Items from a data source
- - - -

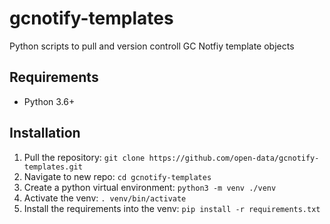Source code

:# gcnotify-templates

Python scripts to pull and version controll GC Notfiy template objects

## Requirements

* Python 3.6+

## Installation

1. Pull the repository: `git clone https://github.com/open-data/gcnotify-templates.git`
1. Navigate to new repo: `cd gcnotify-templates`
1. Create a python virtual environment: `python3 -m venv ./venv`
1. Activate the venv: `. venv/bin/activate`
1. Install the requirements into the venv: `pip install -r requirements.txt`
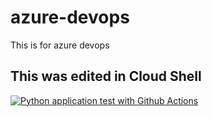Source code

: # azure-devops
This is for azure devops

## This was edited in Cloud Shell

[![Python application test with Github Actions](https://github.com/sannaingtun/azure-devops/actions/workflows/main.yml/badge.svg)](https://github.com/sannaingtun/azure-devops/actions/workflows/main.yml)
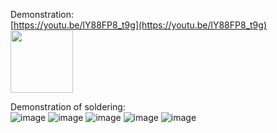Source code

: Demonstration: </br>
[https://youtu.be/lY88FP8_t9g](https://youtu.be/lY88FP8_t9g) </br>
<img src="https://github.com/piccolo-gatto/IoT/assets/108530800/d21eb80f-92d2-4497-8ac3-729c42f58de7" width="100" />
</br>

Demonstration of soldering: </br>
![image](https://github.com/piccolo-gatto/IoT/MorseShield/MorseShieldSoldering/d1)
![image](https://github.com/piccolo-gatto/IoT/MorseShield/MorseShieldSoldering/d2)
![image](https://github.com/piccolo-gatto/IoT/MorseShield/MorseShieldSoldering/d3)
![image](https://github.com/piccolo-gatto/IoT/MorseShield/MorseShieldSoldering/d4)
![image](https://github.com/piccolo-gatto/IoT/MorseShield/MorseShieldSoldering/d5)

- - - -

Go through the records line by line and give the number of lines with the string "MorseShieldSoldering" in them, stating nothing else.

5